Manon subissait des violences scolaires qui me mettaient régulièrement K.O... elle était introvertie et c'était facile de la prendre comme cible... Son voisin de derrière en classe s'amusait à lui couper des mèches de cheveux par ci par là... elle les avait jusqu'aux fesses, il avait de l'occupation!!! Elle voyait ses gommes, crayons, stylos disparaître, je rachetais tout, tout le temps... elle était tapée, violemment, souvent des gifles, et on lui disait "réveille-toi andouille!"... Julie était dans la même cour qu'elle et a dû intervenir quand Manon a été mise au sol et ruée de coups de pieds dans le ventre...
Elle ne me disait rien, c'était cela le plus dur. J'ai su tout cela avec retard et j'ai vécu sur un petit nuage au début de son CP. Je ne pensais pas qu'on puisse être aussi méchant à cet âge là. J'ai donc dû intervenir. Ce qui n'a pas été difficile... je souffrais tellement que je trouvais l'enfant coupable à la sortie, prévenait le directeur et attendait les parents... certaines mamans ont compris et ont sermoné leurs enfants... certaines sont même devenues des amies, enfin une surtout, et son petit garçon a fini par devenir confiant avec moi et a protégé Manon... d'autres m'ont mis à terre en me disant qu'elle n'avait qu'à se défendre et que leur enfant n'avait rien fait... Je n'insistais pas...Chez moi, on ne dit pas à un enfant "tu ne dois pas mettre de baffe" en lui en collant une... c'est un paradoxe, une absurdité que je ne comprends pas. Comment inculquer la non violence en frappant son enfant????

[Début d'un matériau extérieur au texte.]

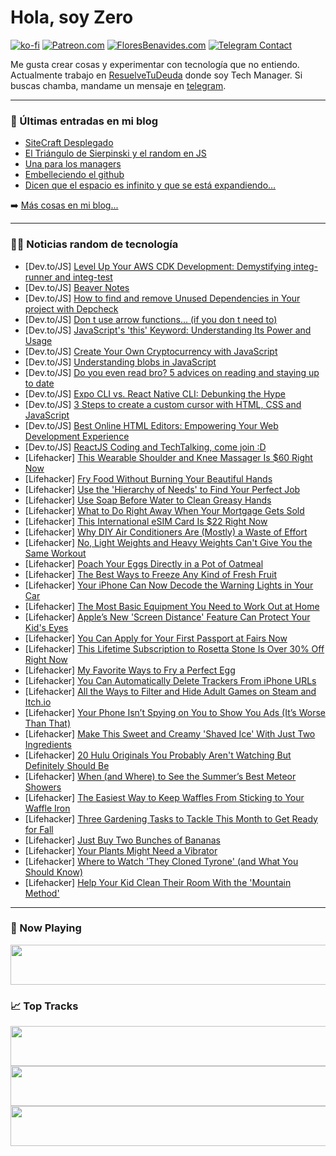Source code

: # Hola, soy Zero

[![ko-fi](https://ko-fi.com/img/githubbutton_sm.svg)](https://ko-fi.com/J3J4N0LUK)
[![Patreon.com](https://img.shields.io/endpoint.svg?url=https%3A%2F%2Fshieldsio-patreon.vercel.app%2Fapi%3Fusername%3Dzerodragon%26type%3Dpatrons&style=for-the-badge)](https://patreon.com/zerodragon)
[![FloresBenavides.com](https://img.shields.io/website?down_message=oops&label=MiBlog&style=for-the-badge&up_message=online&url=https%3A%2F%2Ffloresbenavides.com)](https://floresbenavides.com)
[![Telegram Contact](https://img.shields.io/badge/escr%C3%ADbeme-ZeroDragon-%2326A5E4?style=for-the-badge&logo=telegram)](https://t.me/zerodragon)

Me gusta crear cosas y experimentar con tecnología que no entiendo.
Actualmente trabajo en [ResuelveTuDeuda](http://github.com/resuelve) donde soy Tech Manager.
Si buscas chamba, mandame un mensaje en [telegram](https://t.me/zerodragon).

---

### 📕 Últimas entradas en mi blog
<!-- BLOG-POST-LIST:START -->
- [SiteCraft Desplegado](https://floresbenavides.com/sitecraft-desplegado/)
- [El Triángulo de Sierpinski y el random en JS](https://floresbenavides.com/el-triangulo-de-sierpinski-y-el-random-en-js/)
- [Una para los managers](https://floresbenavides.com/una-para-los-managers/)
- [Embelleciendo el github](https://floresbenavides.com/embelleciendo-el-github/)
- [Dicen que el espacio es infinito y que se está expandiendo…](https://floresbenavides.com/dicen-que-el-espacio-es-infinito-y-que-se-esta-expandiendo/)
<!-- BLOG-POST-LIST:END -->

➡️ [Más cosas en mi blog...](https://floresbenavides.com)

---

### 👨‍💻 Noticias random de tecnología
<!-- TECH-POSTS:START -->
- [Dev.to/JS] [Level Up Your AWS CDK Development: Demystifying integ-runner and integ-test](https://dev.to/kumo/level-up-your-aws-cdk-development-demystifying-integ-runner-and-integ-test-542j)
- [Dev.to/JS] [Beaver Notes](https://dev.to/daniele_rolli/beaver-notes-2m02)
- [Dev.to/JS] [How to find and remove Unused Dependencies in Your project with Depcheck](https://dev.to/martygo/how-to-find-and-remove-unused-dependencies-in-your-project-with-depcheck-5g5j)
- [Dev.to/JS] [Don t use arrow functions... &lpar;if you don t need to&rpar;](https://dev.to/efpage/dont-use-arrow-functions-if-you-dont-need-to-27j0)
- [Dev.to/JS] [JavaScript&#39;s &#39;this&#39; Keyword: Understanding Its Power and Usage](https://dev.to/adii/javascripts-this-keyword-understanding-its-power-and-usage-j70)
- [Dev.to/JS] [Create Your Own Cryptocurrency with JavaScript](https://dev.to/donnajohnson88/create-your-own-cryptocurrency-with-javascript-38e5)
- [Dev.to/JS] [Understanding blobs in JavaScript](https://dev.to/accreditly/understanding-blobs-in-javascript-5gcd)
- [Dev.to/JS] [Do you even read bro? 5 advices on reading and staying up to date](https://dev.to/pgarzina/do-you-even-read-bro-5-advices-on-reading-and-staying-up-to-date-1kdo)
- [Dev.to/JS] [Expo CLI vs. React Native CLI: Debunking the Hype](https://dev.to/royged/expo-cli-vs-react-native-cli-debunking-the-hype-2lb1)
- [Dev.to/JS] [3 Steps to create a custom cursor with HTML, CSS and JavaScript](https://dev.to/devshefali/3-steps-to-create-a-custom-cursor-with-html-css-and-javascript-2jo1)
- [Dev.to/JS] [Best Online HTML Editors: Empowering Your Web Development Experience](https://dev.to/templatesjungle/best-online-html-editors-empowering-your-web-development-experience-1il0)
- [Dev.to/JS] [ReactJS Coding and TechTalking, come join :D](https://dev.to/arthursmuller/reactjs-coding-and-techtalking-come-join-d-2kii)
- [Lifehacker] [This Wearable Shoulder and Knee Massager Is $60 Right Now](https://lifehacker.com/this-wearable-shoulder-and-knee-massager-is-60-right-n-1850653247)
- [Lifehacker] [Fry Food Without Burning Your Beautiful Hands](https://lifehacker.com/how-to-fry-something-without-burning-your-beautiful-han-1850660364)
- [Lifehacker] [Use the &#39;Hierarchy of Needs&#39; to Find Your Perfect Job](https://lifehacker.com/use-the-hierarchy-of-needs-to-find-your-perfect-job-1850660848)
- [Lifehacker] [Use Soap Before Water to Clean Greasy Hands](https://lifehacker.com/use-soap-before-water-to-clean-greasy-hands-1832736019)
- [Lifehacker] [What to Do Right Away When Your Mortgage Gets Sold](https://lifehacker.com/what-to-do-right-away-when-your-mortgage-gets-sold-1850659903)
- [Lifehacker] [This International eSIM Card Is $22 Right Now](https://lifehacker.com/this-international-esim-card-is-22-right-now-1850643151)
- [Lifehacker] [Why DIY Air Conditioners Are &lpar;Mostly&rpar; a Waste of Effort](https://lifehacker.com/do-diy-air-conditioners-actually-work-1849327468)
- [Lifehacker] [No, Light Weights and Heavy Weights Can&#39;t Give You the Same Workout](https://lifehacker.com/no-light-weights-and-heavy-weights-cant-give-you-the-s-1850660641)
- [Lifehacker] [Poach Your Eggs Directly in a Pot of Oatmeal](https://lifehacker.com/poach-your-eggs-directly-in-a-pot-of-oatmeal-1850659956)
- [Lifehacker] [The Best Ways to Freeze Any Kind of Fresh Fruit](https://lifehacker.com/how-to-properly-freeze-fruit-for-longer-lasting-freshne-1692241279)
- [Lifehacker] [Your iPhone Can Now Decode the Warning Lights in Your Car](https://lifehacker.com/your-iphone-can-now-decode-the-warning-lights-in-your-c-1850659088)
- [Lifehacker] [The Most Basic Equipment You Need to Work Out at Home](https://lifehacker.com/what-s-the-most-basic-equipment-you-need-to-work-out-at-1849430354)
- [Lifehacker] [Apple’s New &#39;Screen Distance&#39; Feature Can Protect Your Kid&#39;s Eyes](https://lifehacker.com/apple-s-new-screen-distance-feature-can-protect-your-ki-1850658879)
- [Lifehacker] [You Can Apply for Your First Passport at Fairs Now](https://lifehacker.com/you-can-apply-for-your-first-passport-at-fairs-now-1850657363)
- [Lifehacker] [This Lifetime Subscription to Rosetta Stone Is Over 30% Off Right Now](https://lifehacker.com/this-lifetime-subscription-to-rosetta-stone-is-over-30-1850643171)
- [Lifehacker] [My Favorite Ways to Fry a Perfect Egg](https://lifehacker.com/8-ways-to-fry-a-better-egg-1846915074)
- [Lifehacker] [You Can Automatically Delete Trackers From iPhone URLs](https://lifehacker.com/you-can-automatically-delete-trackers-from-iphone-urls-1850658478)
- [Lifehacker] [All the Ways to Filter and Hide Adult Games on Steam and Itch.io](https://lifehacker.com/all-the-ways-to-filter-and-hide-adult-games-on-steam-an-1850657543)
- [Lifehacker] [Your Phone Isn’t Spying on You to Show You Ads &lpar;It’s Worse Than That&rpar;](https://lifehacker.com/what-people-are-getting-wrong-this-week-phone-surveill-1850658089)
- [Lifehacker] [Make This Sweet and Creamy &#39;Shaved Ice&#39; With Just Two Ingredients](https://lifehacker.com/make-this-sweet-and-creamy-shaved-ice-with-just-two-ing-1850657846)
- [Lifehacker] [20 Hulu Originals You Probably Aren&#39;t Watching But Definitely Should Be](https://lifehacker.com/15-hulu-originals-you-probably-arent-watching-but-defin-1847459312)
- [Lifehacker] [When &lpar;and Where&rpar; to See the Summer’s Best Meteor Showers](https://lifehacker.com/when-and-where-to-see-the-summer-s-best-meteor-shower-1850658031)
- [Lifehacker] [The Easiest Way to Keep Waffles From Sticking to Your Waffle Iron](https://lifehacker.com/the-easiest-way-to-keep-waffles-from-sticking-to-your-w-1850657373)
- [Lifehacker] [Three Gardening Tasks to Tackle This Month to Get Ready for Fall](https://lifehacker.com/three-gardening-tasks-to-tackle-this-month-to-get-ready-1850656407)
- [Lifehacker] [Just Buy Two Bunches of Bananas](https://lifehacker.com/just-buy-two-bunches-of-bananas-1850656653)
- [Lifehacker] [Your Plants Might Need a Vibrator](https://lifehacker.com/your-plants-might-need-a-vibrator-1850654156)
- [Lifehacker] [Where to Watch &#39;They Cloned Tyrone&#39; &lpar;and What You Should Know&rpar;](https://lifehacker.com/where-to-watch-they-cloned-tyrone-and-what-you-should-1850653784)
- [Lifehacker] [Help Your Kid Clean Their Room With the &#39;Mountain Method&#39;](https://lifehacker.com/help-your-kid-clean-their-room-with-the-mountain-method-1831137317)<!-- TECH-POSTS:END -->

---

### 🎵 Now Playing
<a href="https://spotify-now-playing-dun.vercel.app/now-playing?open"><img src="https://spotify-now-playing-dun.vercel.app/now-playing" width="540" height="64"></a>

### 📈 Top Tracks
<a href="https://spotify-now-playing-dun.vercel.app/top-tracks?i=1&open"><img src="https://spotify-now-playing-dun.vercel.app/top-tracks?i=1" width="540" height="64"></a>
<a href="https://spotify-now-playing-dun.vercel.app/top-tracks?i=2&open"><img src="https://spotify-now-playing-dun.vercel.app/top-tracks?i=2" width="540" height="64"></a>
<a href="https://spotify-now-playing-dun.vercel.app/top-tracks?i=3&open"><img src="https://spotify-now-playing-dun.vercel.app/top-tracks?i=3" width="540" height="64"></a>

il faudra qu'on m'explqiue un jour....
Manon a eu une initiation au violon après Pâques, dans le cadre scolaire. L'école de musique de la commune touchait l'école et cherchait de nouveaux élèves... cela s'est fait sans qu'on nous en parle. Je suis arrivée le midi à l'école et là j'ai vu Manon arriver vers moi avec des enfants de sa classe autour d'elle, c'était bizarre! Ils se sont jetés sur moi et le plus courageux m'a dit "Madame, elle n'est pas débile, Manon, elle sait jouer du violon, comme le monsieur de l'école de musique!!!"... j'ai souri, surtout pour le mot "débile", et je lui ai demandé de m'expliquer... puis j'ai eu confirmation par la maîtresse. Manon avait pris le violon et avait joué d'oreille, déclenchant étonnement et admiration... je n'ai jamais fait de musique, je ne voyais pas trop l'ampleur de l'exploit. J'étais surtout heureuse de voir Manon entourée des autres enfants, souriante, fière. Elle disait juste "bah je sais pas moi comment j'ai fait, c'est super facile ce truc!"....
Elle a été prise dans l'école de musique d'office un midi par semaine... je la laissais à la cantine... c'était un don à développer. Pourquoi pas?

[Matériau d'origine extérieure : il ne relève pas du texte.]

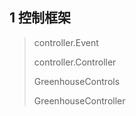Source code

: ## 1 控制框架
> controller.Event
> 
> controller.Controller
> 
> GreenhouseControls
> 
> GreenhouseController
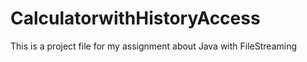 # CalculatorwithHistoryAccess
This is a project file for my assignment about Java with FileStreaming
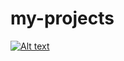 # my-projects
[![Alt text](https://img.youtube.com/vi/VID/0.jpg)](https://www.youtube.com/watch?v=VID)
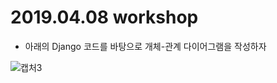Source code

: # 2019.04.08 workshop





* 아래의 Django 코드를 바탕으로 개체-관계 다이어그램을 작성하자



![캡처3](https://user-images.githubusercontent.com/43332543/56702217-e5f1b600-673d-11e9-8a52-177ddade5151.PNG)

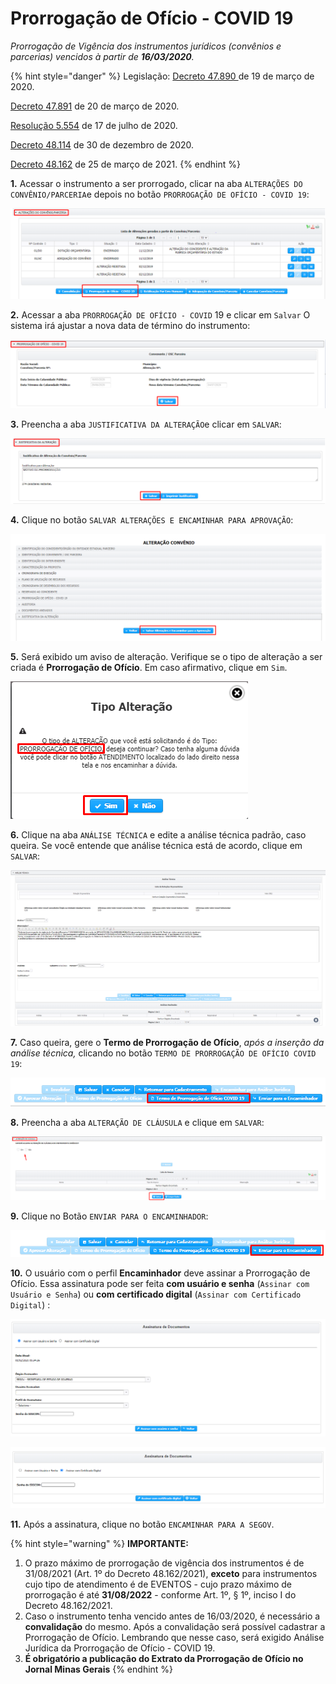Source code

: # Prorrogação de Ofício - COVID 19

_Prorrogação de Vigência dos instrumentos jurídicos (convênios e parcerias) vencidos à partir de **16/03/2020**._

{% hint style="danger" %}
Legislação: [Decreto 47.890 ](https://www.almg.gov.br/consulte/legislacao/completa/completa.html?tipo=DEC\&num=47890\&comp=\&ano=2020)de 19 de março de 2020.

&#x20;                       [Decreto 47.891](https://www.almg.gov.br/consulte/legislacao/completa/completa.html?tipo=DEC\&num=47891\&comp=\&ano=2020) de 20 de março de 2020.

&#x20;                       [Resolução 5.554](https://www.almg.gov.br/consulte/legislacao/completa/completa.html?num=5554\&ano=2020\&tipo=RAL) de 17 de julho de 2020.&#x20;

&#x20;                        [Decreto 48.114](https://www.almg.gov.br/consulte/legislacao/completa/completa.html?tipo=DEC\&num=48114\&comp=\&ano=2020\&aba=js\_textoOriginal#texto) de 30 de dezembro de 2020.

&#x20;                        [Decreto 48.162](https://www.almg.gov.br/consulte/legislacao/completa/completa.html?tipo=DEC\&num=48162\&comp=\&ano=2021) de 25 de março de 2021.
{% endhint %}

**1.** Acessar o instrumento a ser prorrogado, clicar na aba `ALTERAÇÕES DO CONVÊNIO/PARCERIA`e depois no botão `PRORROGAÇÃO DE OFÍCIO - COVID 19`:

![](<../../../../.gitbook/assets/image (358).png>)

**2.** Acessar a aba `PRORROGAÇÃO DE OFÍCIO - COVID` 19  e clicar em `Salvar` O sistema irá ajustar a nova data de término do instrumento:

![](<../../../../.gitbook/assets/image (443).png>)

**3.** Preencha a aba `JUSTIFICATIVA DA ALTERAÇÃO`e clicar em `SALVAR`:

![](<../../../../.gitbook/assets/image (359).png>)

**4.** Clique no botão `SALVAR ALTERAÇÕES E ENCAMINHAR PARA APROVAÇÃO`:

![](<../../../../.gitbook/assets/image (344).png>)

**5.** Será exibido um aviso de alteração. Verifique se o tipo de alteração a ser criada é **Prorrogação de Ofício**. Em caso afirmativo, clique em `Sim`.

![](<../../../../.gitbook/assets/image (360).png>)

**6.** Clique na aba `ANÁLISE TÉCNICA` e edite a análise técnica padrão, caso queira. Se você entende que análise técnica está de acordo, clique em `SALVAR`:

![](<../../../../.gitbook/assets/image (399).png>)

**7.** Caso queira, gere o **Termo de Prorrogação de Ofício**, _após a inserção da análise técnica,_ clicando no botão `TERMO DE PRORROGAÇÃO DE OFÍCIO COVID 19`:

![](<../../../../.gitbook/assets/image (348).png>)

**8.** Preencha a aba `ALTERAÇÃO DE CLÁUSULA` e clique em `SALVAR`:

![](<../../../../.gitbook/assets/image (349) (1).png>)

**9.** Clique no Botão `ENVIAR PARA O ENCAMINHADOR`:

![](<../../../../.gitbook/assets/image (342).png>)

**10.** O usuário com o perfil **Encaminhador** deve assinar a Prorrogação de Ofício. Essa assinatura pode ser feita **com usuário e senha** (`Assinar com Usuário e Senha`) ou **com certificado digital** (`Assinar com Certificado Digital`)  :

![Assinatura com Usuário e Senha](<../../../../.gitbook/assets/image (392).png>)

![Assinatura com Certificado Digital](<../../../../.gitbook/assets/image (395).png>)

**11.** Após a assinatura, clique no botão `ENCAMINHAR PARA A SEGOV`.



{% hint style="warning" %}
**IMPORTANTE:**

1. O prazo máximo de prorrogação de vigência dos instrumentos é de 31/08/2021 (Art. 1º do Decreto 48.162/2021), **exceto** para instrumentos cujo tipo de atendimento é de EVENTOS - cujo prazo máximo de prorrogação é até **31/08/2022** - conforme Art. 1º, § 1º, inciso I do Decreto 48.162/2021.
2. Caso o instrumento tenha vencido antes de 16/03/2020, é necessário a **convalidação** do mesmo. Após a convalidação será possível cadastrar a Prorrogação de Ofício. Lembrando que nesse caso, será exigido Análise Jurídica da Prorrogação de Ofício - COVID 19.
3. **É obrigatório a publicação do Extrato da Prorrogação de Ofício no Jornal Minas Gerais**
{% endhint %}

Les soucis scolaires ne s'amélioraient pas pour autant... et le redoublement a été proposé dès début mai... j'ai commencé à me demander ce qui pourrait bien déclencher la lecture chez Manon... car recommencer deux fois la même chose me paraissait inutile... c'était la méthode qui n'allait pas, ou un blocage, ou quelque chose de plus grave que je ne voyais pas....
Ce mois-là, Delarue diffusait une émission "ça se discute" qui ne pouvait pas mieux tomber... du moins dans l'état d'esprit où j'étais... c'était sur l'autisme de haut niveau, l'autisme Asperger (Rain man, Bill Gates...) Je dévorais et pleurais en même temps que je découvrais la liste des signes distinctifs : langage monocorde, très élaboré, rituels, démarche sacadée, sautillements, pré-disposition dans certains domaines artistiques, grande mémoire... j'étais accablée... et je ne voyais que des doubles de Manon dans chaque portrait diffusé....Jean-Phi avait regardé avec moi et semblait moins affecté, plus mesuré... mais il comprenait mon émotion...

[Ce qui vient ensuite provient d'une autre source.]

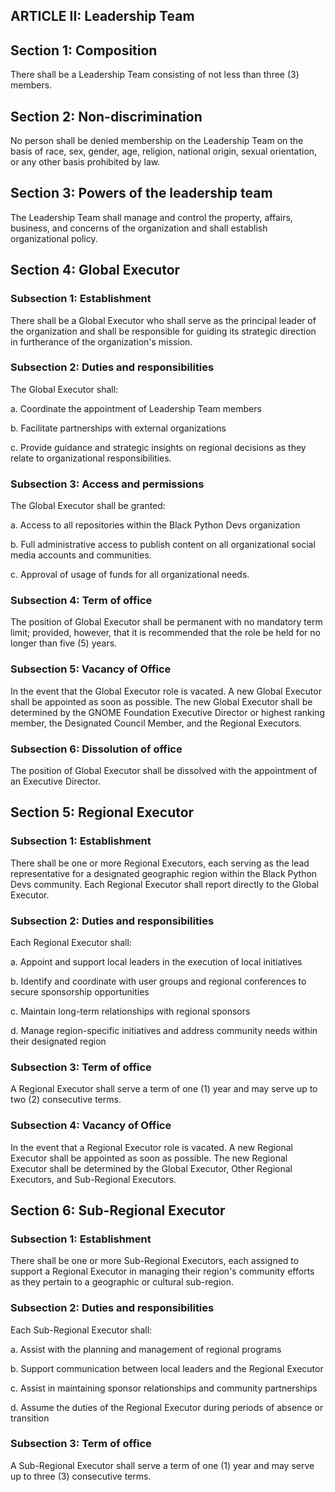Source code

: ## ARTICLE II: Leadership Team

## Section 1: Composition

There shall be a Leadership Team consisting of not less than three (3) members.

## Section 2: Non-discrimination

No person shall be denied membership on the Leadership Team on the basis of race, sex, gender, age, religion, national origin, sexual orientation, or any other basis prohibited by law.

## Section 3: Powers of the leadership team

The Leadership Team shall manage and control the property, affairs, business, and concerns of the organization and shall establish organizational policy.

## Section 4: Global Executor

### Subsection 1: Establishment

There shall be a Global Executor who shall serve as the principal leader of the organization and shall be responsible for guiding its strategic direction in furtherance of the organization's mission.

### Subsection 2: Duties and responsibilities

The Global Executor shall:

a. Coordinate the appointment of Leadership Team members

b. Facilitate partnerships with external organizations

c. Provide guidance and strategic insights on regional decisions as they relate to organizational responsibilities.

### Subsection 3: Access and permissions

The Global Executor shall be granted:

a. Access to all repositories within the Black Python Devs organization

b. Full administrative access to publish content on all organizational social media accounts and communities.

c. Approval of usage of funds for all organizational needs.

### Subsection 4: Term of office

The position of Global Executor shall be permanent with no mandatory term limit; provided, however, that it is recommended that the role be held for no longer than five (5) years.

### Subsection 5: Vacancy of Office

In the event that the Global Executor role is vacated. A new Global Executor shall be appointed as soon as possible. The new Global Executor shall be determined by the GNOME Foundation Executive Director or highest ranking member, the Designated Council Member, and the Regional Executors.

### Subsection 6: Dissolution of office

The position of Global Executor shall be dissolved with the appointment of an Executive Director. 

## Section 5: Regional Executor

### Subsection 1: Establishment

There shall be one or more Regional Executors, each serving as the lead representative for a designated geographic region within the Black Python Devs community. Each Regional Executor shall report directly to the Global Executor.

### Subsection 2: Duties and responsibilities

Each Regional Executor shall:

a. Appoint and support local leaders in the execution of local initiatives

b. Identify and coordinate with user groups and regional conferences to secure sponsorship opportunities

c. Maintain long-term relationships with regional sponsors

d. Manage region-specific initiatives and address community needs within their designated region

### Subsection 3: Term of office

A Regional Executor shall serve a term of one (1) year and may serve up to two (2) consecutive terms.

### Subsection 4: Vacancy of Office

In the event that a Regional Executor role is vacated. A new Regional Executor shall be appointed as soon as possible. The new Regional Executor shall be determined by the Global Executor, Other Regional Executors, and Sub-Regional Executors.

## Section 6: Sub-Regional Executor

### Subsection 1: Establishment

There shall be one or more Sub-Regional Executors, each assigned to support a Regional Executor in managing their region's community efforts as they pertain to a geographic or cultural sub-region.

### Subsection 2: Duties and responsibilities

Each Sub-Regional Executor shall:

a. Assist with the planning and management of regional programs

b. Support communication between local leaders and the Regional Executor

c. Assist in maintaining sponsor relationships and community partnerships

d. Assume the duties of the Regional Executor during periods of absence or transition

### Subsection 3: Term of office

A Sub-Regional Executor shall serve a term of one (1) year and may serve up to three (3) consecutive terms.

Tout s'est de nouveau embrouillé dans ma tête et j'ai parlé avec l'instutrice de Manon de tout cela, ainsi qu'avec la psy scolaire qui suivait Manon, en toute franchise. La maîtresse était d'accord pour que je me lance dans une évaluation des potentiels de Manon, afin de comprendre ses difficultés scolaires. Cela ne pourrait qu'être bénéfique, et décidérait si oui ou non Manon devait poursuivre dans un cursus scolaire dit "normal" ou au contraire être orientée ailleurs...
La psy scolaire était moins enthousiaste et m'avait clairement dit "mais enfin, Manon n'est pas autiste!!!!! Je la connais bien, vous vous trompez!!!". C'était dit très gentiment et avec beaucoup d'amour. Elle avait liée avec Manon une relation forte. Ma fille a toujours inspiré la bizarrerie au premier abord, mais tous ceux qui ont réussi à gratter derrière cette façade protectrice sont tombés en émoi, en amitié, très sincère, très forte... ils n'ont pas été nombreux. mais ceux qui ont su aller vers elle n'ont jamais regretté le détour... à toutes ces personnes, merci encore.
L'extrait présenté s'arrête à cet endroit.